## Dataset records

+ + + +

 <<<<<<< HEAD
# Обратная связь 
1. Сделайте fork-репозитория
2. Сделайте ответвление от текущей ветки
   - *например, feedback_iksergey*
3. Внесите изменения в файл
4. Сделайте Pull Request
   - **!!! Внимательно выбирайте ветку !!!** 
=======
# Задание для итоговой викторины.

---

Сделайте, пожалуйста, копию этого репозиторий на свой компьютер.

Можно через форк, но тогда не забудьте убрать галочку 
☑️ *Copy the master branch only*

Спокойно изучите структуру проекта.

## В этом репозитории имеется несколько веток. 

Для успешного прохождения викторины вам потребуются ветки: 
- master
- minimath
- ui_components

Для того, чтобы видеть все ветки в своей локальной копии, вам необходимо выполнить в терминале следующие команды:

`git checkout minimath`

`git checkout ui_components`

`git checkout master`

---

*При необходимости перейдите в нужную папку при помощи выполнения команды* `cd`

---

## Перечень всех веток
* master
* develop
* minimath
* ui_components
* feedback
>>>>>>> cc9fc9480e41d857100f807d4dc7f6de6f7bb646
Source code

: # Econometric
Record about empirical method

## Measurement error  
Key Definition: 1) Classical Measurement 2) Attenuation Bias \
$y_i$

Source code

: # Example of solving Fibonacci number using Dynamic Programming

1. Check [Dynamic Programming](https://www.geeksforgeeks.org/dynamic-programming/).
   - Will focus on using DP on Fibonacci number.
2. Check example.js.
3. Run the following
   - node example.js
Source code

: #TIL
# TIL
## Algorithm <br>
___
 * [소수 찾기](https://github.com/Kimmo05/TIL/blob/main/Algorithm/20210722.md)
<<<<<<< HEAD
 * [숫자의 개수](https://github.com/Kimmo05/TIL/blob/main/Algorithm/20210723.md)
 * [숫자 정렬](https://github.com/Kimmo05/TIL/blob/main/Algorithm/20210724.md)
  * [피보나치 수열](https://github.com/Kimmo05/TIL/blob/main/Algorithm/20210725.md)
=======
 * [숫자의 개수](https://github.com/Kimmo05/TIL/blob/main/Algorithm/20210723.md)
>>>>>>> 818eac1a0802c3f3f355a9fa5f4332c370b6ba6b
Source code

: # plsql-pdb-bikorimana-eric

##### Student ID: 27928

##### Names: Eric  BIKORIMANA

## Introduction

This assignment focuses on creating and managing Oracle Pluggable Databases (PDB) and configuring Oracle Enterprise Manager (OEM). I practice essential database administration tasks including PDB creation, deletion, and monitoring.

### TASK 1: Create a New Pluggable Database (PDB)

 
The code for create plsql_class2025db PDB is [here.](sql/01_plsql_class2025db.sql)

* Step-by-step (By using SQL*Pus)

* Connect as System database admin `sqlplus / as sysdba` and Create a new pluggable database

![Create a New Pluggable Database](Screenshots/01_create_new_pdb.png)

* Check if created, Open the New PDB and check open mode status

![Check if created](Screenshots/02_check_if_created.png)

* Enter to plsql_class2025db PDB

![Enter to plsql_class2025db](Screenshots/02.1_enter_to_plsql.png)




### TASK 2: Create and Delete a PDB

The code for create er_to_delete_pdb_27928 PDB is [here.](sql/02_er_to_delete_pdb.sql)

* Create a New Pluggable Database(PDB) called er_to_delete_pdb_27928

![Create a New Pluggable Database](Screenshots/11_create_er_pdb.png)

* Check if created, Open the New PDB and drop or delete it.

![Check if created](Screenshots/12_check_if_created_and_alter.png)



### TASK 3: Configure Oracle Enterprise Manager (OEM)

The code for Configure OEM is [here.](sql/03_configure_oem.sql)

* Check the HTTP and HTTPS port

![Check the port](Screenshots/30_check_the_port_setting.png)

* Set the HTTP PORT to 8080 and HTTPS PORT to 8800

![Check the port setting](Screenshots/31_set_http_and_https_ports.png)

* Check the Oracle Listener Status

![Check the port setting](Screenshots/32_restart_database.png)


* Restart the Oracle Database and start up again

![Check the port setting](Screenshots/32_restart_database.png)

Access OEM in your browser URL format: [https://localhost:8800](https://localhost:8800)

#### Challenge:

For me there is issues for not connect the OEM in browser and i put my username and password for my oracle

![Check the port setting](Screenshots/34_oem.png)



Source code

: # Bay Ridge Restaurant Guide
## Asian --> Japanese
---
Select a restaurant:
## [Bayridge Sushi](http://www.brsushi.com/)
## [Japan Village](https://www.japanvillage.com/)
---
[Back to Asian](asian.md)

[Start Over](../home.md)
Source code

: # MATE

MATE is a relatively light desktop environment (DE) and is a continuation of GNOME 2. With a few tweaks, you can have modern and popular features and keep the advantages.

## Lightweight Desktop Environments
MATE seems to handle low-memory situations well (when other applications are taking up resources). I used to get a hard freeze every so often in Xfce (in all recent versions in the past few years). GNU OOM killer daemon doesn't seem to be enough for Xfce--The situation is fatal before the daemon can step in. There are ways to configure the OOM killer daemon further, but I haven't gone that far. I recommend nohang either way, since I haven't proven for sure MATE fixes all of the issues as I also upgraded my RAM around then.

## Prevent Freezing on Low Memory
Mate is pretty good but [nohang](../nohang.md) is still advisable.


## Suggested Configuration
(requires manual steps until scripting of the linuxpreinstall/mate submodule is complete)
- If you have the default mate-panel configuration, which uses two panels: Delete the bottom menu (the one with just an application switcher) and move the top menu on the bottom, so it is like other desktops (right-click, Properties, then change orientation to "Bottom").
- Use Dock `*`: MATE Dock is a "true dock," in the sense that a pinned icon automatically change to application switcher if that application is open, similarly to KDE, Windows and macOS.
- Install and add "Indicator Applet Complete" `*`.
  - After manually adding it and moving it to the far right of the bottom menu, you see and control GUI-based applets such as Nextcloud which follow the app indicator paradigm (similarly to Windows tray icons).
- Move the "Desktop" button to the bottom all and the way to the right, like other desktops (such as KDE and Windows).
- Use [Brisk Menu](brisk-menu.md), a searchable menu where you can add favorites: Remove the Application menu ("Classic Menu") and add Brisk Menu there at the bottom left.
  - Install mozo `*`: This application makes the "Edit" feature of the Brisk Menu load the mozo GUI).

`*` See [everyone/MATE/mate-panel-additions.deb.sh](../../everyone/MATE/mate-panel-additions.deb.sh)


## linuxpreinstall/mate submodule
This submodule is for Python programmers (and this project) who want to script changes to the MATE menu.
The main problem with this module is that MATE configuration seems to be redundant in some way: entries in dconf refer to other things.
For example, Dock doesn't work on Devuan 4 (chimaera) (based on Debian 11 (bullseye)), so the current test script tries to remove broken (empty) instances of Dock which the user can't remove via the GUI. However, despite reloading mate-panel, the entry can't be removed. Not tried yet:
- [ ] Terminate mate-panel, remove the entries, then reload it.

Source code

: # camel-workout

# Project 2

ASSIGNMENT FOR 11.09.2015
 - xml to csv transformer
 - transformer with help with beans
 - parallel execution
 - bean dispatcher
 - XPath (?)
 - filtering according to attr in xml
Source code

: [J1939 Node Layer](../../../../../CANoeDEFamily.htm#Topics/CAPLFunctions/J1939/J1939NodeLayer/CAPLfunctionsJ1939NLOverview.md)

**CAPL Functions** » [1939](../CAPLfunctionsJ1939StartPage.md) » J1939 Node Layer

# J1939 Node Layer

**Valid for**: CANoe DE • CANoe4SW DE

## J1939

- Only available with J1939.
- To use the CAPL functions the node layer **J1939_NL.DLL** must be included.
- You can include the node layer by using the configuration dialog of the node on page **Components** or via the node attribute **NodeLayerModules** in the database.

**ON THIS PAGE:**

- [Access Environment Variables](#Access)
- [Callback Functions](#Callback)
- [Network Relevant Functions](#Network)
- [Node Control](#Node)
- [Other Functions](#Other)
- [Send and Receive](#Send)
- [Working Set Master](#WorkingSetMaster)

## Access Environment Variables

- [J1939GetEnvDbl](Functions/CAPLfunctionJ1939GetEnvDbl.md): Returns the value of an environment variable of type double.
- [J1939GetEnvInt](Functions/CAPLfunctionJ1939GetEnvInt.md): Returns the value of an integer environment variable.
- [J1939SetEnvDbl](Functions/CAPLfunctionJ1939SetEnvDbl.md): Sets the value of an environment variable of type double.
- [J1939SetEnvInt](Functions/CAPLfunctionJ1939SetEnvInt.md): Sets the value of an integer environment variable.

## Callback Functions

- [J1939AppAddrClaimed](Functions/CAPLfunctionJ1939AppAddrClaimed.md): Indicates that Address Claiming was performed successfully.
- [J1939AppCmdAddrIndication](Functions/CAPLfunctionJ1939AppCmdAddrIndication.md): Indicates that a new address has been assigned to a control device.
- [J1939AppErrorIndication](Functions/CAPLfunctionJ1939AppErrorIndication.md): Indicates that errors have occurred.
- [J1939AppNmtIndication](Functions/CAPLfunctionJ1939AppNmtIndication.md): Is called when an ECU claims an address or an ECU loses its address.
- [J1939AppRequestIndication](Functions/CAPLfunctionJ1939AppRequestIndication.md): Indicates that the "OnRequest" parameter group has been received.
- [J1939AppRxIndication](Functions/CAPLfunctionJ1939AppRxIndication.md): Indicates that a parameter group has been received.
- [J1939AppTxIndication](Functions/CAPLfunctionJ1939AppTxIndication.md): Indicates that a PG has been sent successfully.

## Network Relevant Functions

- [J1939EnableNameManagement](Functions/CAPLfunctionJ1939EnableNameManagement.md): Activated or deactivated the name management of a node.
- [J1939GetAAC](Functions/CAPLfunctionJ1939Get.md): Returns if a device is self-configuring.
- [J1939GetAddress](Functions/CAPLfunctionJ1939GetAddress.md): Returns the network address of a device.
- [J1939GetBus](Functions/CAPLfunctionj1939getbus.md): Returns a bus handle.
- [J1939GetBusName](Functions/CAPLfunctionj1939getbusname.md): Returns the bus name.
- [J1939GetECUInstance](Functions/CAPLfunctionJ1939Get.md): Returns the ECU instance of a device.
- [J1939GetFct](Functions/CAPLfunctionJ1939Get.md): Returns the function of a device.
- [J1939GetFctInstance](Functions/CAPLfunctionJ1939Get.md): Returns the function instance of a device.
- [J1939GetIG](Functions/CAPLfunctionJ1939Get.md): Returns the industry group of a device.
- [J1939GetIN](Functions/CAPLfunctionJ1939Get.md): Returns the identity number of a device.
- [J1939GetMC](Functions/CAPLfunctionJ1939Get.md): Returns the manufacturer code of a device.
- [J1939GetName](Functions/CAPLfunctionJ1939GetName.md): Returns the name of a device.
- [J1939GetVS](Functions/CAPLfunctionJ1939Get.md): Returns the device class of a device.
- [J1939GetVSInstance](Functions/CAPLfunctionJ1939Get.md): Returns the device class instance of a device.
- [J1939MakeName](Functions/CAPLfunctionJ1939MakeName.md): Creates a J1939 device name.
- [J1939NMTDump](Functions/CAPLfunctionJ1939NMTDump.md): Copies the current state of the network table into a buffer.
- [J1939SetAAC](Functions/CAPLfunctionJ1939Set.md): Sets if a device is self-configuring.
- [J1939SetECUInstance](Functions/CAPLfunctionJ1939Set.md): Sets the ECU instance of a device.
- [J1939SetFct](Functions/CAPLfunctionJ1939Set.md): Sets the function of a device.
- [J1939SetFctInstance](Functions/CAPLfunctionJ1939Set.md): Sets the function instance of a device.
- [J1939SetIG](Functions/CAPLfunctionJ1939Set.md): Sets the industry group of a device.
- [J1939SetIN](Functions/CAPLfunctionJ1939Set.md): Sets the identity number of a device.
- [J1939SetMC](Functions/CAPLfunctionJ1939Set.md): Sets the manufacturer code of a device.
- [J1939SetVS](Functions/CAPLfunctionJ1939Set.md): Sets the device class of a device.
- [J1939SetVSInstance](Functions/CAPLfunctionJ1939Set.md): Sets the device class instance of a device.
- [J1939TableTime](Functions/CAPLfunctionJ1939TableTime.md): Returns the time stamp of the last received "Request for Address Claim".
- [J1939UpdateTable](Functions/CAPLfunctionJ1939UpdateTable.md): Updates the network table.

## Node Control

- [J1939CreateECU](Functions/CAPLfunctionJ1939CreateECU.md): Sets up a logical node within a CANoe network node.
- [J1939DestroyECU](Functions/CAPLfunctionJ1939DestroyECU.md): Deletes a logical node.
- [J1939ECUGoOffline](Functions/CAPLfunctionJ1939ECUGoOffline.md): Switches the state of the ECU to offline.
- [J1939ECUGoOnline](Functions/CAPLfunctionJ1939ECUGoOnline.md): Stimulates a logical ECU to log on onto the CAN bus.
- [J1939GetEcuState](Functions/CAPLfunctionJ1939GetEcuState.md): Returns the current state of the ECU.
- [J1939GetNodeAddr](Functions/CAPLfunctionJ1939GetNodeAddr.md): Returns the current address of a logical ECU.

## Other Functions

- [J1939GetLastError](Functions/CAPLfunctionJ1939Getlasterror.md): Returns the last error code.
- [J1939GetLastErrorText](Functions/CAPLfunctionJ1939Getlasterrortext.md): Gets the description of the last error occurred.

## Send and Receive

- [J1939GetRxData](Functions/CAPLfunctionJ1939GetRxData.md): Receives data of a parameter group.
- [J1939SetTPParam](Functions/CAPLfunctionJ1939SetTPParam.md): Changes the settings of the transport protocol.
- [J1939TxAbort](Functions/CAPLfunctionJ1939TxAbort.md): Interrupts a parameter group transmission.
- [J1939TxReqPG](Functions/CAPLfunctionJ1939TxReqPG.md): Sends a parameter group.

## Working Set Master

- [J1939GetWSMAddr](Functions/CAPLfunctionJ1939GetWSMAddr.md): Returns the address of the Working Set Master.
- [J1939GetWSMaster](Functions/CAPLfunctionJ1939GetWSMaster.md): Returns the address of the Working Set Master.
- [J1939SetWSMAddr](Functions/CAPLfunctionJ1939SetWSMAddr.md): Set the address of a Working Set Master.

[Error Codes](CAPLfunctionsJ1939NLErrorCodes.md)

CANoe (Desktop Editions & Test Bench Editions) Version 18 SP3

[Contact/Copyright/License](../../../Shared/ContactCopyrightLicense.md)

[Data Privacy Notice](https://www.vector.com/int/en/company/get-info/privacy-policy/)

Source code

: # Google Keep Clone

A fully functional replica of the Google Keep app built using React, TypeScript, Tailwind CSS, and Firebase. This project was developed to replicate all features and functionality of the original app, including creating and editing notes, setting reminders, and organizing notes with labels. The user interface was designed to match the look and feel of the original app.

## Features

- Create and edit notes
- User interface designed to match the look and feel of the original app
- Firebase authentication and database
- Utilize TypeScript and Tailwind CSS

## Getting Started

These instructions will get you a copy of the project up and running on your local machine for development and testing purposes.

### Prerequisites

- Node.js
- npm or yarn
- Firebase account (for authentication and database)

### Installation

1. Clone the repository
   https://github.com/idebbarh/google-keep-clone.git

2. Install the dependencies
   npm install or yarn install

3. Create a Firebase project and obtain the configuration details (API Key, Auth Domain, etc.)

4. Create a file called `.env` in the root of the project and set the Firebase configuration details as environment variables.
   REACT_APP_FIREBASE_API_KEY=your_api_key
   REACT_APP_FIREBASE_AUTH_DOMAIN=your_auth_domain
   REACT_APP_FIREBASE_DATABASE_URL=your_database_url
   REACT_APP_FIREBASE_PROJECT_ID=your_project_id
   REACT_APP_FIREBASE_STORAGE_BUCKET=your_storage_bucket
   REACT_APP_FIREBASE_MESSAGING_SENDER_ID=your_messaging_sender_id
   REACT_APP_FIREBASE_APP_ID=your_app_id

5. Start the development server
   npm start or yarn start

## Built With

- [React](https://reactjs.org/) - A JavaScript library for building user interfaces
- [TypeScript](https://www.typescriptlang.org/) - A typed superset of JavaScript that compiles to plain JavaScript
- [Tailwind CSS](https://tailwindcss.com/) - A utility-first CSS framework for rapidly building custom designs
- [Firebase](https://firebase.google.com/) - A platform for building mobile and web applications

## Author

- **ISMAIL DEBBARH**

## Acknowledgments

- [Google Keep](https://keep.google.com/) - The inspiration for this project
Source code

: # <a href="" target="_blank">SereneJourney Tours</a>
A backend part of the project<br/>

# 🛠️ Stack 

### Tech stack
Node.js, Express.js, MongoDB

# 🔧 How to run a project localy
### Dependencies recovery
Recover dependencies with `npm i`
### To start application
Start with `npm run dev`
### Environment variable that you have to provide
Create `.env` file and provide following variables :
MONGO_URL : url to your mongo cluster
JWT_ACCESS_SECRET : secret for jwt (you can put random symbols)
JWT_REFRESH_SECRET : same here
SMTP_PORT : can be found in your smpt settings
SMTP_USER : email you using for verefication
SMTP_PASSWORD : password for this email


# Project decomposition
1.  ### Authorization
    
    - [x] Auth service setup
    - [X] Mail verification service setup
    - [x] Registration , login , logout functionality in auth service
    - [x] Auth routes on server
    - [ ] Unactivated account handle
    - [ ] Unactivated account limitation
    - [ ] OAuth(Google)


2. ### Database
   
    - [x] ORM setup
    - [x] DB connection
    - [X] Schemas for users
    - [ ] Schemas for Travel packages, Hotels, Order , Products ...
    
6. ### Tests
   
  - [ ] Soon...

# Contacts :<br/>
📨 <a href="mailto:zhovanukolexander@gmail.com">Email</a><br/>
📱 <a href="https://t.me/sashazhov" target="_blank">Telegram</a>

+ + + +

## What is being asked
Beginning with the line above that contains "- ui_components", copy each line exactly up to and including the line that contains "2. Check example.js.", and go no further.

## Task output
- ui_components

Для того, чтобы видеть все ветки в своей локальной копии, вам необходимо выполнить в терминале следующие команды:

`git checkout minimath`

`git checkout ui_components`

`git checkout master`

---

*При необходимости перейдите в нужную папку при помощи выполнения команды* `cd`

---

## Перечень всех веток
* master
* develop
* minimath
* ui_components
* feedback
>>>>>>> cc9fc9480e41d857100f807d4dc7f6de6f7bb646
Source code

: # Econometric
Record about empirical method

## Measurement error  
Key Definition: 1) Classical Measurement 2) Attenuation Bias \
$y_i$

Source code

: # Example of solving Fibonacci number using Dynamic Programming

1. Check [Dynamic Programming](https://www.geeksforgeeks.org/dynamic-programming/).
   - Will focus on using DP on Fibonacci number.
2. Check example.js.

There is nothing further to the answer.